I recently returned from the Republic of Georgia, where a US Army team is working to address the needs of some of the most vulnerable victims of the 2008 Russian invasion.
During the visit, the US team and I distributed Spirit of America-donated school supplies, toys, and heaters to three refugee, or Internally Displaced Person (IDP), settlements along the border with the Russian-supported breakaway region of South Ossetia.
In 2008, the Russian Army invaded Georgia to support a separatist movement in the regions of South Ossetia and Abkhazia. Hundreds were killed, and hundreds of thousands of Georgians were driven from their homes. The Russians still maintain a presence in both regions, essentially rendering reunification impossible and preventing those Georgians from going home. As a result, thousands remain stranded in IDP settlements along the borders of the breakaway territories.
Georgia is an important partner of the United States and NATO, and the US team is working to prevent further instability and conflict. In addition to working with the Georgians wounded in Iraq, Afghanistan, and the 2008 war, the team is reaching out to those IDP communities.
These settlements are situated far off the beaten path along unpaved roads now treacherous with autumn mud that will become impassable in the looming winter. With ad hoc services and virtually no economic opportunities, the communities are at risk from extremist influence, a concern throughout the greater Caucasus region.

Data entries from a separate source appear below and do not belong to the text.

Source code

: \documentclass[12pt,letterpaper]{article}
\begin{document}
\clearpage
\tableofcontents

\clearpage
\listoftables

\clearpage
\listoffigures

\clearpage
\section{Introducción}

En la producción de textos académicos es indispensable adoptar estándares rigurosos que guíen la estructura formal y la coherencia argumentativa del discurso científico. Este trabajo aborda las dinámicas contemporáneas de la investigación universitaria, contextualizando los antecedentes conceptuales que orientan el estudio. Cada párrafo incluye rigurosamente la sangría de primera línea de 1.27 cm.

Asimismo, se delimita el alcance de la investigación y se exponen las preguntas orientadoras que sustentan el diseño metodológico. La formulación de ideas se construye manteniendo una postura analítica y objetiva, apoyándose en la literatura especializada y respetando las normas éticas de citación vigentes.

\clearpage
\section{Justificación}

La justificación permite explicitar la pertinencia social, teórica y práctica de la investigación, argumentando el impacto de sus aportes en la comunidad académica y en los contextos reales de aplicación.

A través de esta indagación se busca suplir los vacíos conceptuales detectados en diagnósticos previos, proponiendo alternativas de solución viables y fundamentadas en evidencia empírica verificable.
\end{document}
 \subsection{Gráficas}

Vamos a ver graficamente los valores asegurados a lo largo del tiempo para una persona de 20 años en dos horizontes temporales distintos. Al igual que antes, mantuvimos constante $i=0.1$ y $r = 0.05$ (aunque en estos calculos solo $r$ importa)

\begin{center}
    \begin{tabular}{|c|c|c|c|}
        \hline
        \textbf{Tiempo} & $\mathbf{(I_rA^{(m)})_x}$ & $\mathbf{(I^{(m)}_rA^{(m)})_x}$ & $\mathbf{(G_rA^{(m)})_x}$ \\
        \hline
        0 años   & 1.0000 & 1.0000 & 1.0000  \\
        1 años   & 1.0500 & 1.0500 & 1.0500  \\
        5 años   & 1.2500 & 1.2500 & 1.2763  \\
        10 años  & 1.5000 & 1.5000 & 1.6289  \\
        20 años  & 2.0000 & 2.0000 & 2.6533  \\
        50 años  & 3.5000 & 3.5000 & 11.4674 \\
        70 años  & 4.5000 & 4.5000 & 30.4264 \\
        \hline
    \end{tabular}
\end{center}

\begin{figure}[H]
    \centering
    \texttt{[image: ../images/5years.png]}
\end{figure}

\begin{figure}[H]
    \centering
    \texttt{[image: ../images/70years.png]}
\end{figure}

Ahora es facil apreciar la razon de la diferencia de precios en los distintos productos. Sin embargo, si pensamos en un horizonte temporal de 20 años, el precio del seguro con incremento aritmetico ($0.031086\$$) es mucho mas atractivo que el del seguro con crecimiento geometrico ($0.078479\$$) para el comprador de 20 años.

As they did their initial assessments of three of the most vulnerable settlements, the team identified a few simple items that could help strengthen relationships with the communities and address some of their basic needs. School supplies and toys were needed for the children, and safer heaters were needed for the schools and community centers.
Spirit of America was able to quickly meet this need, and I can tell you that it had a significant impact. We were able to deliver the school supplies and toys directly to the classrooms where the children were studying. Both the kids and their teachers were extremely grateful for the support (though the kids may have been a bit more interested in the toys than they were in the school supplies).
In addition, we were able to replace the wood heaters with much safer electric ones. As we walked into the buildings, the acrid smell of burning wood was overwhelming, a poor indicator of what was filling these children’s lungs on a daily basis. With the electric heaters, this problem will be greatly reduced, as will the threat of fire.
From a big picture perspective, this support helped the team forge stronger relationships with the IDP population, allowing them to come back to the settlements on a regular basis. It also demonstrated the commitment of the Georgian government and its partners to a particularly vulnerable community.
As always, thank you for your support for these critical efforts. When potential problems such as this don’t make headlines, it’s often not because there wasn’t an issue there. Rather, it was because our men and women in uniform were working hard to prevent conflict and instability before it spirals out of control. We owe them all the support we can provide.